Slovenië: EU-bemiddeling nodig voor oplossing grensdispuut met Kroatië (en)
EUOBSERVER / LJUBLJANA – An EU mediation group is the only solution to the border dispute between Slovenia and Croatia, Slovenian Prime Minister Borut Pahor i has said.
"I think this is at least at this moment the best solution I can see… I cannot see other solutions," Mr Pahor told a group of foreign journalists in Ljubljana on Friday (13 February).
Slovenia and Croatia have been unable to agree on their common land and sea border since they both seceded from the former Yugoslavia in 1991.

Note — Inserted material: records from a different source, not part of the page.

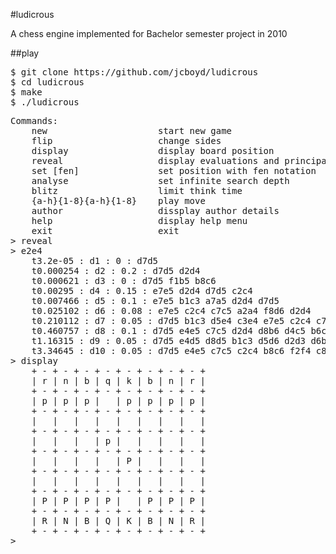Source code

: #ludicrous

A chess engine implemented for Bachelor semester project in 2010

##play

<pre>
$ git clone https://github.com/jcboyd/ludicrous
$ cd ludicrous
$ make
$ ./ludicrous
</pre>

<pre>
Commands:
    new                     start new game
    flip                    change sides
    display                 display board position
    reveal                  display evaluations and principal variations
    set [fen]               set position with fen notation
    analyse                 set infinite search depth
    blitz                   limit think time
    {a-h}{1-8}{a-h}{1-8}    play move
    author                  dissplay author details
    help                    display help menu
    exit                    exit
> reveal
> e2e4
    t3.2e-05 : d1 : 0 : d7d5 
    t0.000254 : d2 : 0.2 : d7d5 d2d4 
    t0.000621 : d3 : 0 : d7d5 f1b5 b8c6 
    t0.00295 : d4 : 0.15 : e7e5 d2d4 d7d5 c2c4 
    t0.007466 : d5 : 0.1 : e7e5 b1c3 a7a5 d2d4 d7d5 
    t0.025102 : d6 : 0.08 : e7e5 c2c4 c7c5 a2a4 f8d6 d2d4 
    t0.210112 : d7 : 0.05 : d7d5 b1c3 d5e4 c3e4 e7e5 c2c4 c7c5 
    t0.460757 : d8 : 0.1 : d7d5 e4e5 c7c5 d2d4 d8b6 d4c5 b6c5 c2c4 
    t1.16315 : d9 : 0.05 : d7d5 e4d5 d8d5 b1c3 d5d6 d2d3 d6b4 f2f4 e7e5 
    t3.34645 : d10 : 0.05 : d7d5 e4e5 c7c5 c2c4 b8c6 f2f4 c8e6 c4d5 e6d5 d2d4 
> display
    + - + - + - + - + - + - + - + - +
    | r | n | b | q | k | b | n | r | 
    + - + - + - + - + - + - + - + - +
    | p | p | p |   | p | p | p | p | 
    + - + - + - + - + - + - + - + - +
    |   |   |   |   |   |   |   |   | 
    + - + - + - + - + - + - + - + - +
    |   |   |   | p |   |   |   |   | 
    + - + - + - + - + - + - + - + - +
    |   |   |   |   | P |   |   |   | 
    + - + - + - + - + - + - + - + - +
    |   |   |   |   |   |   |   |   | 
    + - + - + - + - + - + - + - + - +
    | P | P | P | P |   | P | P | P | 
    + - + - + - + - + - + - + - + - +
    | R | N | B | Q | K | B | N | R | 
    + - + - + - + - + - + - + - + - +
> 
</pre>
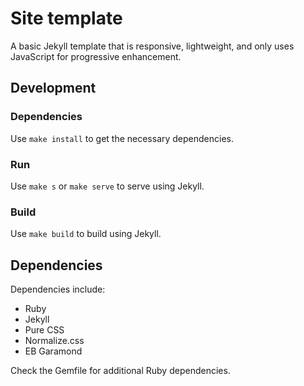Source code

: # Site template

A basic Jekyll template that is responsive, lightweight, and only uses JavaScript for progressive enhancement.

## Development

### Dependencies

Use `make install` to get the necessary dependencies.

### Run

Use `make s` or `make serve` to serve using Jekyll.

### Build

Use `make build` to build using Jekyll.

## Dependencies

Dependencies include:

* Ruby
* Jekyll
* Pure CSS
* Normalize.css
* EB Garamond

Check the Gemfile for additional Ruby dependencies.
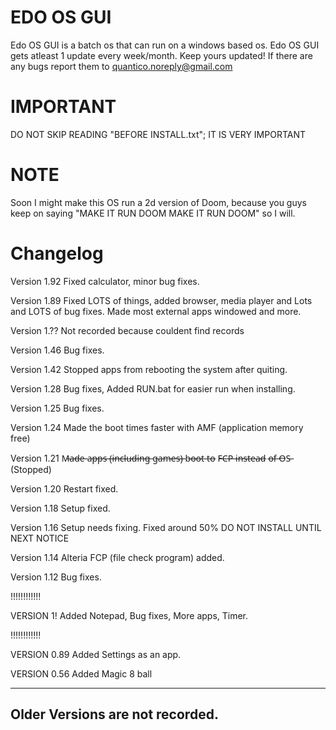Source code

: EDO OS GUI
==========
Edo OS GUI is a batch os that can run on a windows based os.
Edo OS GUI gets atleast 1 update every week/month. Keep yours updated!
If there are any bugs report them to quantico.noreply@gmail.com

IMPORTANT
=========
DO NOT SKIP READING "BEFORE INSTALL.txt"; IT IS VERY IMPORTANT

NOTE
=========
Soon I might make this OS run a 2d version of Doom, because you guys keep on saying "MAKE IT RUN DOOM MAKE IT RUN DOOM" so I will.

Changelog
=========
Version 1.92
Fixed calculator, minor bug fixes.

Version 1.89
Fixed LOTS of things, added browser, media player and Lots and LOTS of bug fixes. Made most external apps windowed and more.

Version 1.??
Not recorded because couldent find records

Version 1.46
Bug fixes.

Version 1.42
Stopped apps from rebooting the system after quiting.

Version 1.28
Bug fixes, Added RUN.bat for easier run when installing.

Version 1.25
Bug fixes.

Version 1.24
Made the boot times faster with AMF (application memory free)

Version 1.21
M̶a̶d̶e̶ a̶p̶p̶s̶ (̶i̶n̶c̶l̶u̶d̶i̶n̶g̶ g̶a̶m̶e̶s̶)̶ b̶o̶o̶t̶ t̶o̶ F̶C̶P̶ i̶n̶s̶t̶e̶a̶d̶ o̶f̶ O̶S̶  (Stopped)

Version 1.20
Restart fixed.

Version 1.18
Setup fixed.

Version 1.16
Setup needs fixing. Fixed around 50% DO NOT INSTALL UNTIL NEXT NOTICE

Version 1.14
Alteria FCP (file check program) added.

Version 1.12
Bug fixes.

!!!!!!!!!!!!

VERSION 1!
Added Notepad, Bug fixes, More apps, Timer.

!!!!!!!!!!!!

VERSION 0.89
Added Settings as an app.

VERSION 0.56
Added Magic 8 ball



----------------------------
Older Versions are not recorded.
----------------------------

Particularly thorny is a patch of the Adriatic Sea close to the Slovenian city of Piran that would secure Slovenian ships direct access to international waters.
In December, Ljubljana blocked the opening or closing of 11 chapters of Croatia's 35-chapter EU accession negotiations package over the issue.
It argued that certain documents and maps provided by Croatia during its accession process could prejudge a solution to their long-running dispute – a claim that Zagreb denies.
Following this stalemate, the European Commission in January suggested forming a special mediation group to help solve the lengthy dispute.
The group may be chaired by former Finnish president and Nobel Peace Prize winner Martti Ahtisaari, and would also include Robert Badinter – the French legal expert who headed the arbitration commission for the former Yugoslavia in the 1990s.
"Basically, Slovenia supports this initiative and we do hope that also Croatia would go ahead with [it]," Mr Pahor said.
For Slovenia, agreeing on the terms of a possible mediation would be key to whether it stops blocking the 11 chapters and allow EU talks with Zagreb to continue, Foreign Minister Samuel Zbogar also stressed on Thursday.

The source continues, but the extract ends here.